- Exercise details
Only the lines containing "dirent" should appear in the answer, copied from the listing below.

- Given records

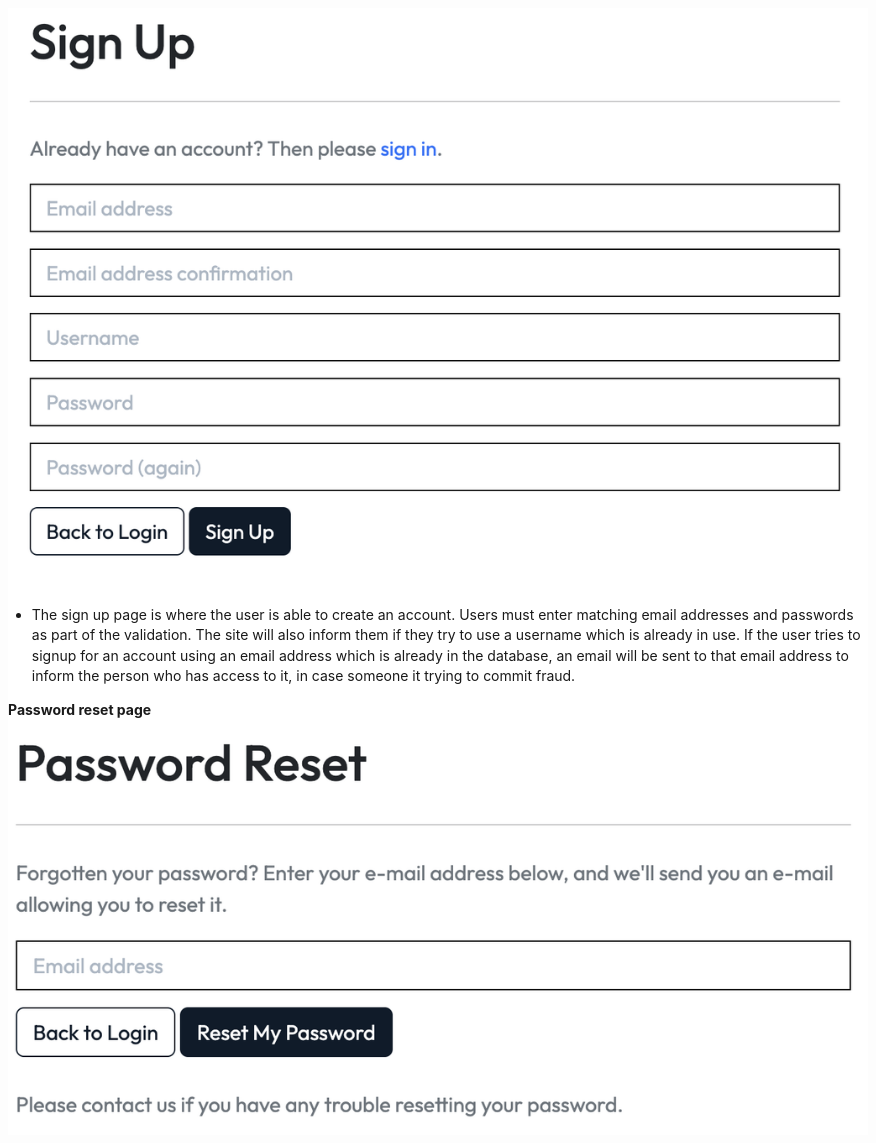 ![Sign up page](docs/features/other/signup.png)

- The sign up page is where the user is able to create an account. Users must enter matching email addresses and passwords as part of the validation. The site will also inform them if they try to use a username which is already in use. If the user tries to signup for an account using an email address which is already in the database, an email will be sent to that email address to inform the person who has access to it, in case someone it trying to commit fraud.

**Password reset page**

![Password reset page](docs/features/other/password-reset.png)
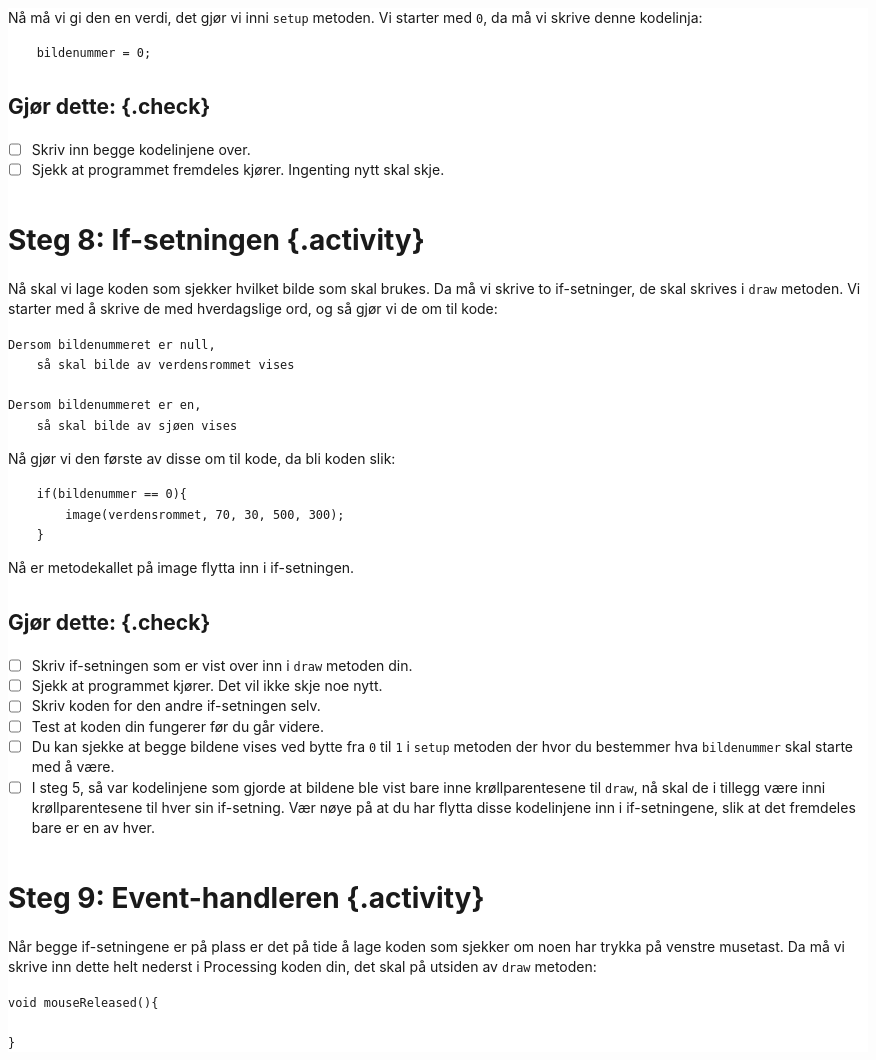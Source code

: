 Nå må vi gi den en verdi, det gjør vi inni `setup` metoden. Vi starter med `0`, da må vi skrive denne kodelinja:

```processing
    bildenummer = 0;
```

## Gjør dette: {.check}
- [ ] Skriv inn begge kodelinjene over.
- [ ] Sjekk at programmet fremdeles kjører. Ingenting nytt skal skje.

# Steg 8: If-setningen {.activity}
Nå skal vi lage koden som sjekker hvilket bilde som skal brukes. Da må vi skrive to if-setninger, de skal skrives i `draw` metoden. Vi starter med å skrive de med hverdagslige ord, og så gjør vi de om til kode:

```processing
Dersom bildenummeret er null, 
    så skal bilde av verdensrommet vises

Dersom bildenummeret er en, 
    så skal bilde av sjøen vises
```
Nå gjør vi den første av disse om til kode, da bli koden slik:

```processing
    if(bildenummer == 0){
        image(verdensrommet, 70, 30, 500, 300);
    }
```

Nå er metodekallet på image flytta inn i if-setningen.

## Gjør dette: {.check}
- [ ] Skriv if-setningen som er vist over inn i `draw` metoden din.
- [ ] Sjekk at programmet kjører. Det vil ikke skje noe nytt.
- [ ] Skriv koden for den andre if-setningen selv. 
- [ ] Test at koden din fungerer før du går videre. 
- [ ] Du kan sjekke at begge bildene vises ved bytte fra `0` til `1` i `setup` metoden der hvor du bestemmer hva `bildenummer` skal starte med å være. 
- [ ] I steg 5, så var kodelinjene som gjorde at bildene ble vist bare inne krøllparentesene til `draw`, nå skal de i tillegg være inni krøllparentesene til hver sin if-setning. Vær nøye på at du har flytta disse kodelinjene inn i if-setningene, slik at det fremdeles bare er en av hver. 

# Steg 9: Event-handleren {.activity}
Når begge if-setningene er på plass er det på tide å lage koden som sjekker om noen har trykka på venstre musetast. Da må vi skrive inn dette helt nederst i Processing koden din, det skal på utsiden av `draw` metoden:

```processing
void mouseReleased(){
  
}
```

* * *

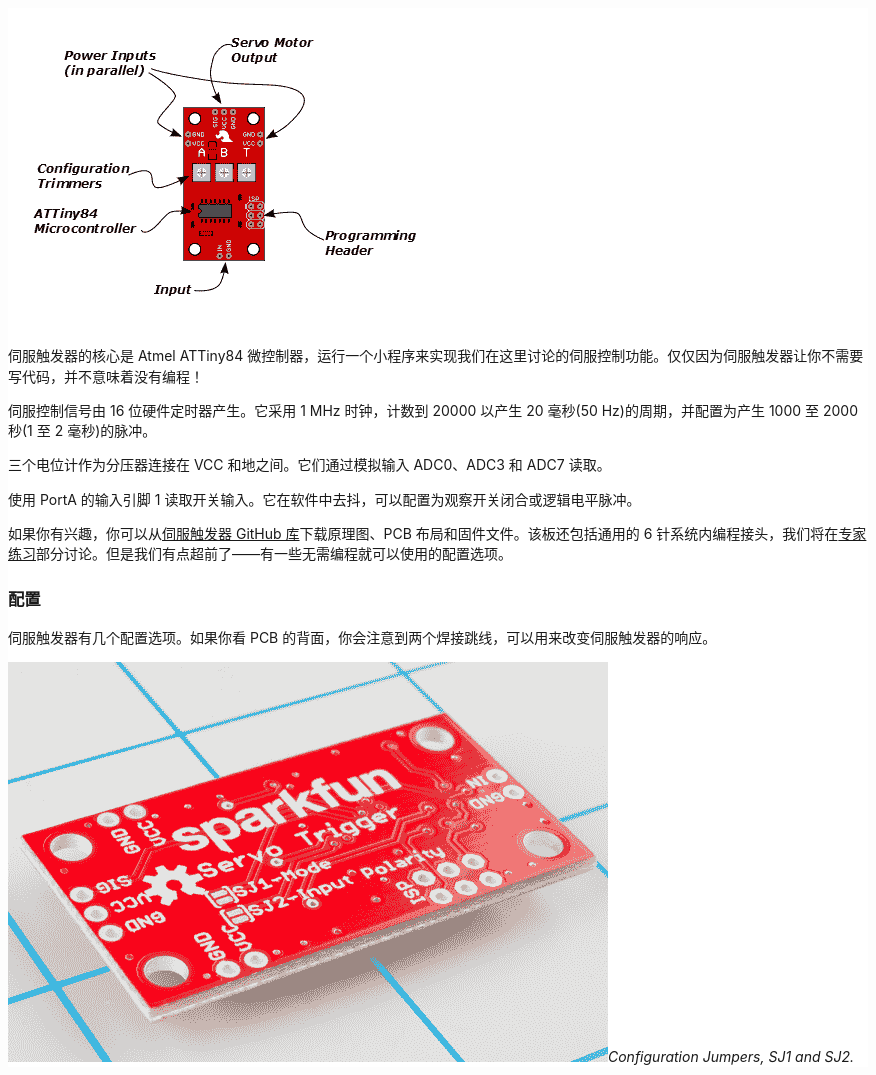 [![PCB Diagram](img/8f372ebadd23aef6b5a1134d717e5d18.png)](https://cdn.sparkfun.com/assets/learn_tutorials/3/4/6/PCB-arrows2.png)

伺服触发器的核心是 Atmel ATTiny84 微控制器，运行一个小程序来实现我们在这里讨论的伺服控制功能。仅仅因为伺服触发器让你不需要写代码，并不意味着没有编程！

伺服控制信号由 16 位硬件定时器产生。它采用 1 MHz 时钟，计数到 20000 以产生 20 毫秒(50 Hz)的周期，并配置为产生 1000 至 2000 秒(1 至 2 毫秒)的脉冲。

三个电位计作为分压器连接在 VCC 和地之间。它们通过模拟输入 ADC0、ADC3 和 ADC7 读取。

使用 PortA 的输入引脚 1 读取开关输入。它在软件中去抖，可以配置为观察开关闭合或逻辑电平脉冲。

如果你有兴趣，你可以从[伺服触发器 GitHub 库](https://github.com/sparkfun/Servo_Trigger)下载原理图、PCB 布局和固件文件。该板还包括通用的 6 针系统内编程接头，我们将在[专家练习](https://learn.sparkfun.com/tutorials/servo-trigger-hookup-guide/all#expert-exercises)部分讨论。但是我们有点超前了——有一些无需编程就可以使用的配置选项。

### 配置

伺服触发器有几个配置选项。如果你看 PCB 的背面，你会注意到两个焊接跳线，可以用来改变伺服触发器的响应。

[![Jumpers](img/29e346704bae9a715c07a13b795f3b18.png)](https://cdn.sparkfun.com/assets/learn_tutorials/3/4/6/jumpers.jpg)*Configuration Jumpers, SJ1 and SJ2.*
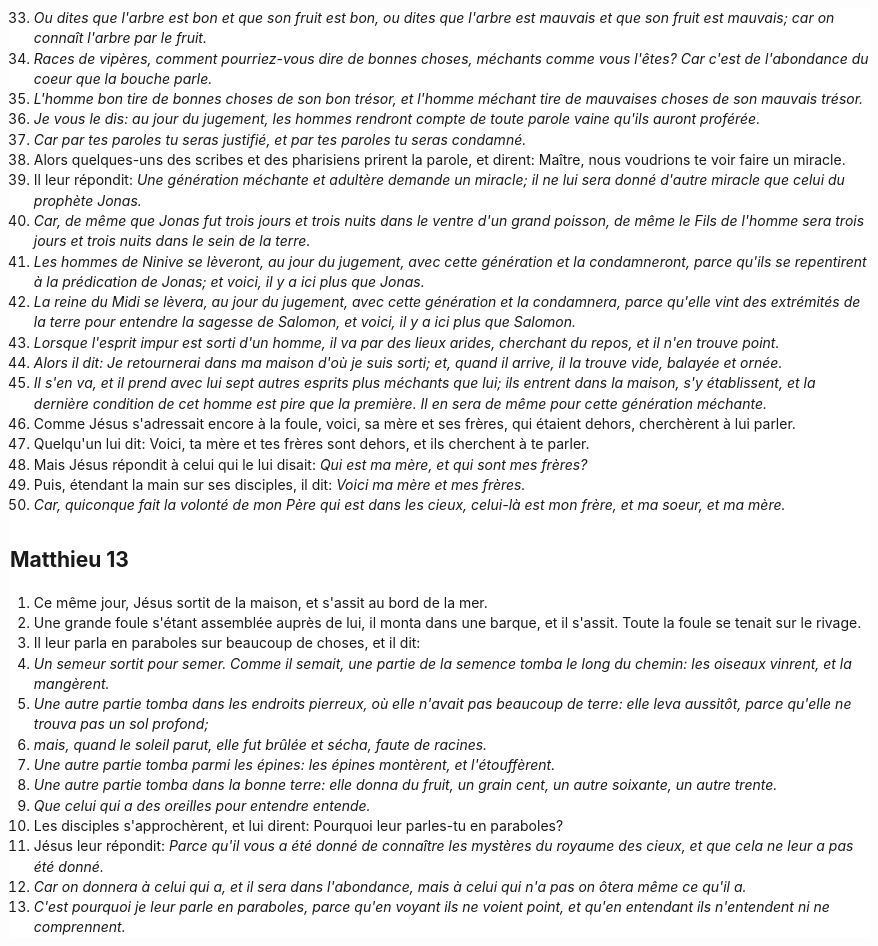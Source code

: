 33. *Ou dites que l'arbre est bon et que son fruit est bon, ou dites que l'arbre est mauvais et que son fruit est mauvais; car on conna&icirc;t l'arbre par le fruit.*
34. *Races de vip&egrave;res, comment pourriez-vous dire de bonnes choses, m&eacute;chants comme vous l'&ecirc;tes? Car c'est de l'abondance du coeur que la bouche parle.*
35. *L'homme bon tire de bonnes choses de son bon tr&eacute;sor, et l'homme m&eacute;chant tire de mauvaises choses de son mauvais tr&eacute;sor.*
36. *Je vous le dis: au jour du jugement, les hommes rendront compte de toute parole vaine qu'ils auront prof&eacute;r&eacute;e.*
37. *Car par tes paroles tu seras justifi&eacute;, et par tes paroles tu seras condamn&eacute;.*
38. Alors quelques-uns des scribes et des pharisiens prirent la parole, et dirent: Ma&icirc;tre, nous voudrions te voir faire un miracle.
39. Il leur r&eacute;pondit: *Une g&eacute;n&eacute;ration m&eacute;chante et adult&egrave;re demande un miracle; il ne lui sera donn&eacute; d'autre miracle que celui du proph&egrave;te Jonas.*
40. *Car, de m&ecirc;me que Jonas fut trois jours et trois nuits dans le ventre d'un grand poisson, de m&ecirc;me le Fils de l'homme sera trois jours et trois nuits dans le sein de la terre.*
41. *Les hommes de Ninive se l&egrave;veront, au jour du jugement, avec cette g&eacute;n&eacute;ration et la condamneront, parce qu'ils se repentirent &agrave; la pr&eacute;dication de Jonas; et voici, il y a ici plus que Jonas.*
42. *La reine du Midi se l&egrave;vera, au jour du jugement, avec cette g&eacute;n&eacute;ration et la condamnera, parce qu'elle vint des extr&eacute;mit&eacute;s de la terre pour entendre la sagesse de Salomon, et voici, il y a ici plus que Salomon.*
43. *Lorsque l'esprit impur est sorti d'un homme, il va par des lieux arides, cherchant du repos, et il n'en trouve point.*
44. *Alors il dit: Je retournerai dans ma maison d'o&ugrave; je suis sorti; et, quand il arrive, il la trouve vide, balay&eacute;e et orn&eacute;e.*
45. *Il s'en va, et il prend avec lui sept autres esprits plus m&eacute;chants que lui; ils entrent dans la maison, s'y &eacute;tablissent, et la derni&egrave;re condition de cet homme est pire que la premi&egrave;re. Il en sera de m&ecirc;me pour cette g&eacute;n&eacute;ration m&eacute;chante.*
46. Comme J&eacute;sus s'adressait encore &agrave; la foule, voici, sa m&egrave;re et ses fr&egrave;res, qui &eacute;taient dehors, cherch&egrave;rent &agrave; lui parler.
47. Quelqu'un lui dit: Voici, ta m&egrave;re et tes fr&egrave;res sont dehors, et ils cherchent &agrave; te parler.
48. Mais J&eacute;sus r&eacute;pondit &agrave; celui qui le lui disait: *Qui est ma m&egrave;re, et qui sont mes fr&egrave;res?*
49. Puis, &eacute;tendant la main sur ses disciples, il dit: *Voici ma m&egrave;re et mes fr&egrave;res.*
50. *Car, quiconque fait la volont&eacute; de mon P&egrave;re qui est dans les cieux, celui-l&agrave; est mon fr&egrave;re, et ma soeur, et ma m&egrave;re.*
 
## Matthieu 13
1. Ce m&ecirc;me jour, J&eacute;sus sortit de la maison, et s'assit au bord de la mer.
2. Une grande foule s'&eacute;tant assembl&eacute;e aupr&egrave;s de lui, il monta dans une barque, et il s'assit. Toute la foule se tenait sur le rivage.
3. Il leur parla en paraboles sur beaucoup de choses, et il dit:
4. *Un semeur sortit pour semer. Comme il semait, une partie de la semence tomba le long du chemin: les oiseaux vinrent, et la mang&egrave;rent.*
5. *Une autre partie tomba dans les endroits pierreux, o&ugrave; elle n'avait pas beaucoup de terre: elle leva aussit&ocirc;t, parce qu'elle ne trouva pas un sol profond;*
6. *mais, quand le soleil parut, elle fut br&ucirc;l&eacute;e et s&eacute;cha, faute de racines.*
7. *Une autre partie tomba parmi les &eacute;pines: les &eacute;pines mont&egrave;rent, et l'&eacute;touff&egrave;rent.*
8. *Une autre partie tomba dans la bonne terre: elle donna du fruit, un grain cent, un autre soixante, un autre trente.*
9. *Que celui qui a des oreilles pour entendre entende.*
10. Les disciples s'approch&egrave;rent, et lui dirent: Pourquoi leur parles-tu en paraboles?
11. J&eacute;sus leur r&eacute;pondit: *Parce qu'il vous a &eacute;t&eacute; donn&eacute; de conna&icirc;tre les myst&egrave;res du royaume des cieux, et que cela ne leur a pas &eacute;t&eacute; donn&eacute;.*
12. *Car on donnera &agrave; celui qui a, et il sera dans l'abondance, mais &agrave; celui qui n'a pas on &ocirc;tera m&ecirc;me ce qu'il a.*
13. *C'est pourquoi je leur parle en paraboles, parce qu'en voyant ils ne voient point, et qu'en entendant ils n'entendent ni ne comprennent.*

- Solution
38. Alors quelques-uns des scribes et des pharisiens prirent la parole, et dirent: Ma&icirc;tre, nous voudrions te voir faire un miracle.
10. Les disciples s'approch&egrave;rent, et lui dirent: Pourquoi leur parles-tu en paraboles?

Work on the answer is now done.